On an FOB Asia basis, Group I SN150 moved down by $10/t to $720-760/t, but the SN500 was stable at $910-930/t. Bright stock prices edged down by $10/t to $1,050-1,090/t, FOB Asia on lower transaction levels.
The Group II 150N was assessed lower by $20/t at $750-790/t FOB Asia, but the 500N was steady at $910-950/t FOB Asia.
In the Group III segment, 4 cSt, 6 cSt and 8 cSt prices were unchanged due to the lack of transactions, but prices were exposed to downward pressure on growing supplies in different regions. The 4 cSt grade was holding at $1,140-1,180/t, and the 6 cSt was assessed at $1,150-1,190/t. The 8 cSt cut was unchanged at $1,030-1,070/t.

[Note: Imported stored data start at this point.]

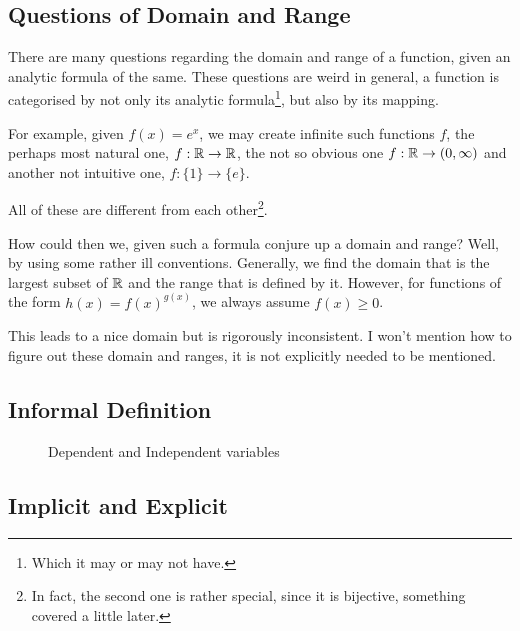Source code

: \subsection{Questions of Domain and Range}

\irrev

There are many questions regarding the domain and range of a function, given an
analytic formula of the same. These questions are weird in general, a function
is categorised by not only its analytic formula\footnote{Which it may or may not have.}, 
but also by its mapping.

For example, given \(f(x) = e^x\), we may create infinite such functions \(f\),
the perhaps most natural one, \(f : \mathbb R \to \mathbb R\), the not so obvious
one \(f : \mathbb R \to (0, \infty)\) and another not intuitive one, \(f : \{1\} \to \{e\}\).

All of these are different from each other\footnote{In fact, the second
one is rather special, since it is bijective, something covered a little later.}.

How could then we, given such a formula conjure up a domain and range? Well, by using
some rather ill conventions. Generally, we find the domain that is the largest
subset of \(\mathbb R\) and the range that is defined by it. However, for 
functions of the form \(h(x) = f(x)^{g(x)}\), we always assume \(f(x) \ge 0\). 

This leads to a nice domain but is rigorously inconsistent. I won't 
mention how to figure out these domain and ranges, it is not explicitly needed
to be mentioned.

\subsection{Informal Definition}


\begin{figure}[H]
    \centering
    \caption{Dependent and Independent variables}
\end{figure}

\subsection{Implicit and Explicit}

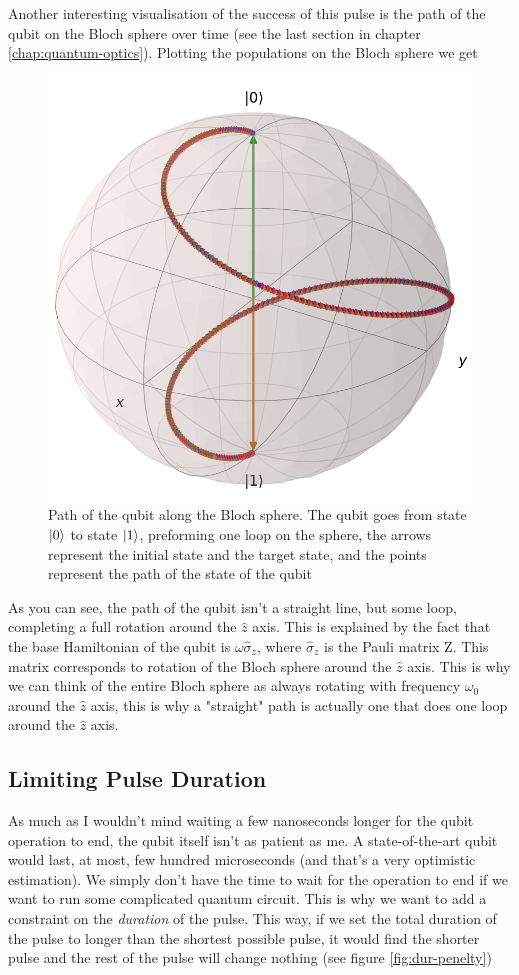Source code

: Another interesting visualisation of the success of this pulse is the path of the qubit on the Bloch sphere over time (see the last section in chapter \ref{chap:quantum-optics}). Plotting the populations on the Bloch sphere we get 
\begin{figure}[H]
    \centering
    \includegraphics[width=0.4\columnwidth]{Results/qubit-band-amp-const/Bloch-qubit.png}
    \caption{Path of the qubit along the Bloch sphere. The qubit goes from state $\ket{0}$ to state $\ket{1}$, preforming one loop on the sphere, the arrows represent the initial state and the target state, and the points represent the path of the state of the qubit}
    \label{fig:band-amp-const-blcoh}
\end{figure}
As you can see, the path of the qubit isn't a straight line, but some loop, completing a full rotation around the $\hat{z}$ axis. This is explained by the fact that the base Hamiltonian of the qubit is $\omega \hat{\sigma}_z$, where $\hat{\sigma}_z$ is the Pauli matrix Z. This matrix corresponds to rotation of the Bloch sphere around the $\hat{z}$ axis. This is why we can think of the entire Bloch sphere as always rotating with frequency $\omega_0$ around the $\hat{z}$ axis, this is why a "straight" path is actually one that does one loop around the $\hat{z}$ axis.

\subsection{Limiting Pulse Duration}
As much as I wouldn't mind waiting a few nanoseconds longer for the qubit operation to end, the qubit itself isn't as patient as me. A state-of-the-art qubit would last, at most, few hundred microseconds (and that's a very optimistic estimation). We simply don't have the time to wait for the operation to end if we want to run some complicated quantum circuit. This is why we want to add a constraint on the \textit{duration} of the pulse. This way, if we set the total duration of the pulse to longer than the shortest possible pulse, it would find the shorter pulse and the rest of the pulse will change nothing (see figure \ref{fig:dur-penelty})

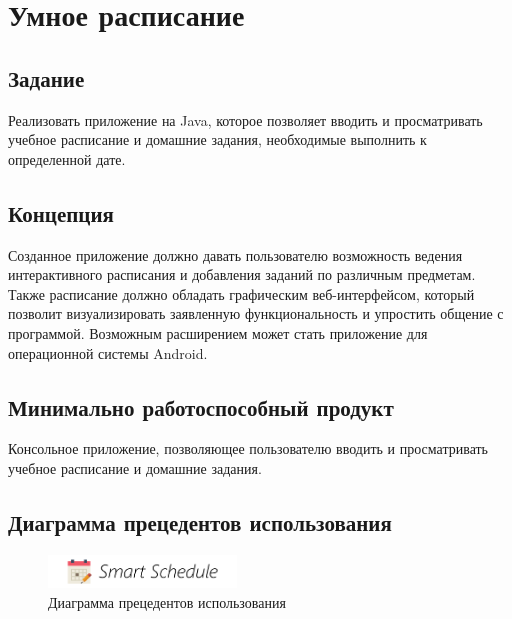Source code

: 


\tableofcontents
\newpage



\section{Умное расписание}

\subsection{Задание}

Реализовать приложение на Java, которое позволяет вводить и просматривать учебное расписание и домашние задания, необходимые выполнить к определенной дате.

\subsection{Концепция}

Созданное приложение должно давать пользователю возможность ведения интерактивного расписания и добавления заданий по различным предметам. Также расписание должно обладать графическим веб-интерфейсом, который позволит визуализировать заявленную функциональность и упростить общение с программой. Возможным расширением может стать приложение для операционной системы Android.

\subsection{Минимально работоспособный продукт}

Консольное приложение, позволяющее пользователю вводить и просматривать учебное расписание и домашние задания.

\subsection{Диаграмма прецедентов использования}

\begin{figure}[H]
	\begin{center}
		\includegraphics[width=5cm]{pics/logo}
		\caption{Диаграмма прецедентов использования} 
		\label{pic:use_case_diagram} %
	\end{center}
\end{figure}

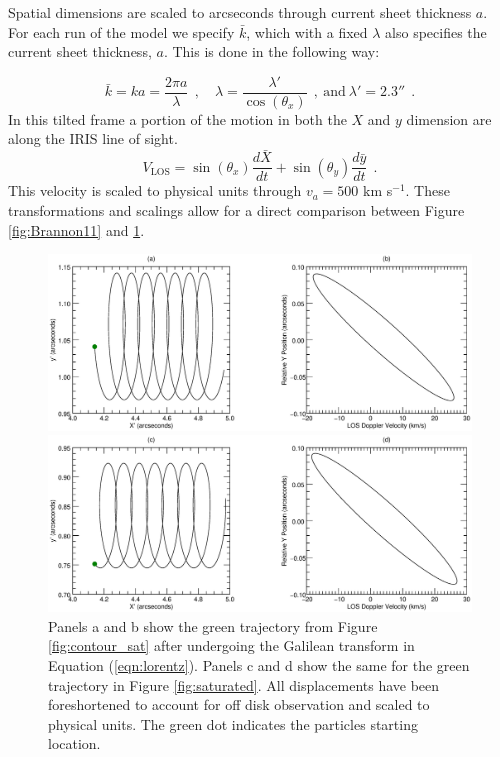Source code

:Spatial dimensions are scaled to arcseconds through current sheet thickness $a$.  For each run of the model we specify $\bar{k}$, which with a fixed $\lambda$ also specifies the current sheet thickness, $a$. This is done in the following way:
	
	\begin{equation}
		\bar{k} = ka = \frac{2\pi a}{\lambda}~~, \quad \lambda = \frac{\lambda'}{\cos(\theta_x)}~~,~\mathrm{and}~\lambda'=2.3''~~.
	\end{equation}
In this tilted frame a portion of the motion in both the $X$ and $y$ dimension are along the IRIS line of sight.
	\begin{equation}
		V_{\mathrm{LOS}} = \sin(\theta_x)\frac{d\bar{X}}{dt} + \sin(\theta_y)\frac{d\bar{y}}{dt}~~.
	\end{equation}
This velocity is scaled to physical units through $v_a = 500$ km s$^{-1}$. These transformations and scalings allow for a direct comparison between Figure \ref{fig:Brannon11} and \ref{fig:traj}.  

\begin{figure}[htbp]

	\centerline{\includegraphics[scale=.45]{ParkerLongcope2017/trajectory.eps}}
	\centerline{\includegraphics[scale=.45]{ParkerLongcope2017/Ref_Response_1b.eps}}
	\caption{Panels a and b show the green trajectory from Figure \ref{fig:contour_sat} after undergoing the Galilean transform in Equation (\ref{eqn:lorentz}). Panels c and d show the same for the green trajectory in Figure \ref{fig:saturated}. All displacements have been foreshortened to account for off disk observation and scaled to physical units.   The green dot indicates the particles starting location.}
	\label{fig:traj}
\end{figure}

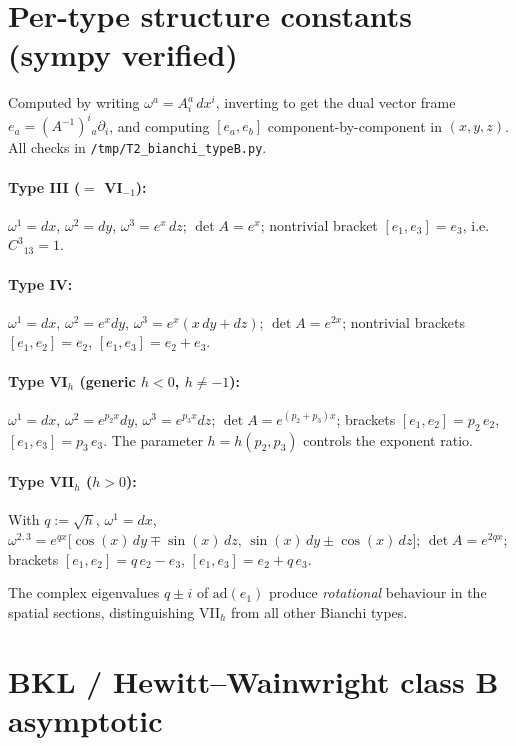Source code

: \documentclass[11pt,a4paper]{article}
\begin{document}
\section{Per-type structure constants (sympy verified)}

Computed by writing $\omega^a = A^a_i\,dx^i$, inverting to get the dual
vector frame $e_a = (A^{-1})^i{}_a \partial_i$, and computing
$[e_a, e_b]$ component-by-component in $(x,y,z)$. All checks in
\texttt{/tmp/T2\_bianchi\_typeB.py}.

\paragraph{Type III ($=$ VI$_{-1}$):}
$\omega^1 = dx$, $\omega^2 = dy$, $\omega^3 = e^x\,dz$;
$\det A = e^x$;
nontrivial bracket $[e_1, e_3] = e_3$, i.e.\ $C^3{}_{13} = 1$.

\paragraph{Type IV:}
$\omega^1 = dx$, $\omega^2 = e^x dy$, $\omega^3 = e^x(x\,dy + dz)$;
$\det A = e^{2x}$;
nontrivial brackets $[e_1, e_2] = e_2$, $[e_1, e_3] = e_2 + e_3$.

\paragraph{Type VI$_h$ (generic $h<0$, $h \neq -1$):}
$\omega^1 = dx$, $\omega^2 = e^{p_2 x} dy$, $\omega^3 = e^{p_3 x} dz$;
$\det A = e^{(p_2+p_3) x}$;
brackets $[e_1, e_2] = p_2\,e_2$, $[e_1, e_3] = p_3\,e_3$.
The parameter $h = h(p_2, p_3)$ controls the exponent ratio.

\paragraph{Type VII$_h$ ($h > 0$):}
With $q := \sqrt{h}$,
$\omega^1 = dx$,
$\omega^{2,3} = e^{q x} \big[\cos(x)\,dy \mp \sin(x)\,dz,\,
\sin(x)\,dy \pm \cos(x)\,dz\big]$;
$\det A = e^{2qx}$;
brackets $[e_1, e_2] = q\,e_2 - e_3$, $[e_1, e_3] = e_2 + q\,e_3$.

The complex eigenvalues $q \pm i$ of $\mathrm{ad}(e_1)$ produce
\emph{rotational} behaviour in the spatial sections, distinguishing VII$_h$
from all other Bianchi types.

\section{BKL / Hewitt--Wainwright class B asymptotic}
\end{document}
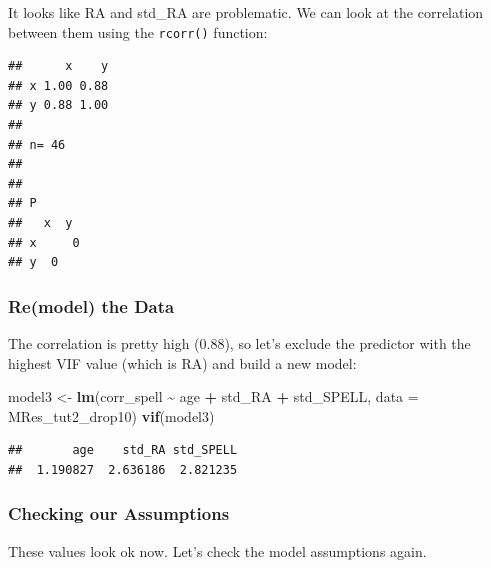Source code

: \documentclass[
]{book}
\newenvironment{Shaded}{\begin{snugshade}}{\end{snugshade}}
\newcommand{\AttributeTok}[1]{\textcolor[rgb]{0.13,0.29,0.53}{#1}}
\newcommand{\FunctionTok}[1]{\textcolor[rgb]{0.13,0.29,0.53}{\textbf{#1}}}
\newcommand{\NormalTok}[1]{#1}
\newcommand{\OtherTok}[1]{\textcolor[rgb]{0.56,0.35,0.01}{#1}}
\newcommand{\SpecialCharTok}[1]{\textcolor[rgb]{0.81,0.36,0.00}{\textbf{#1}}}
\begin{document}
It looks like RA and std\_RA are problematic. We can look at the correlation between them using the \texttt{rcorr()} function:

\begin{Shaded}
\end{Shaded}

\begin{verbatim}
##      x    y
## x 1.00 0.88
## y 0.88 1.00
## 
## n= 46 
## 
## 
## P
##   x  y 
## x     0
## y  0
\end{verbatim}

\hypertarget{remodel-the-data-1}{%
\subsubsection*{Re(model) the Data}\label{remodel-the-data-1}}

The correlation is pretty high (0.88), so let's exclude the predictor with the highest VIF value (which is RA) and build a new model:

\begin{Shaded}
\begin{Highlighting}[]
\NormalTok{model3 }\OtherTok{\textless{}{-}} \FunctionTok{lm}\NormalTok{(corr\_spell }\SpecialCharTok{\textasciitilde{}}\NormalTok{ age }\SpecialCharTok{+}\NormalTok{ std\_RA }\SpecialCharTok{+}\NormalTok{ std\_SPELL, }\AttributeTok{data =}\NormalTok{ MRes\_tut2\_drop10)}
\FunctionTok{vif}\NormalTok{(model3)}
\end{Highlighting}
\end{Shaded}

\begin{verbatim}
##       age    std_RA std_SPELL 
##  1.190827  2.636186  2.821235
\end{verbatim}

\hypertarget{checking-our-assumptions-3}{%
\subsubsection*{Checking our Assumptions}\label{checking-our-assumptions-3}}

These values look ok now. Let's check the model assumptions again.
\end{document}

Buyers and sellers continued to keep an eye on crude oil prices given the recent sharp swings they have experienced. After falling to multi-month lows earlier this month, futures bounced back last week on worries about a wider Middle East conflict, following Israeli attacks on Iranian targets. Futures fell on Monday as China economic data fueled concerns about lower demand from the world’s top oil importer, while there were expectations that the U.S. Federal Reserve would cut interest rates in September.
Brent futures slipped to below $80 per barrel on Monday. On Aug. 19, Brent October 2024 crude futures were trading at $79.43/bbl on the London-based ICE Futures Europe exchange, from $80.23/bbl on August 12.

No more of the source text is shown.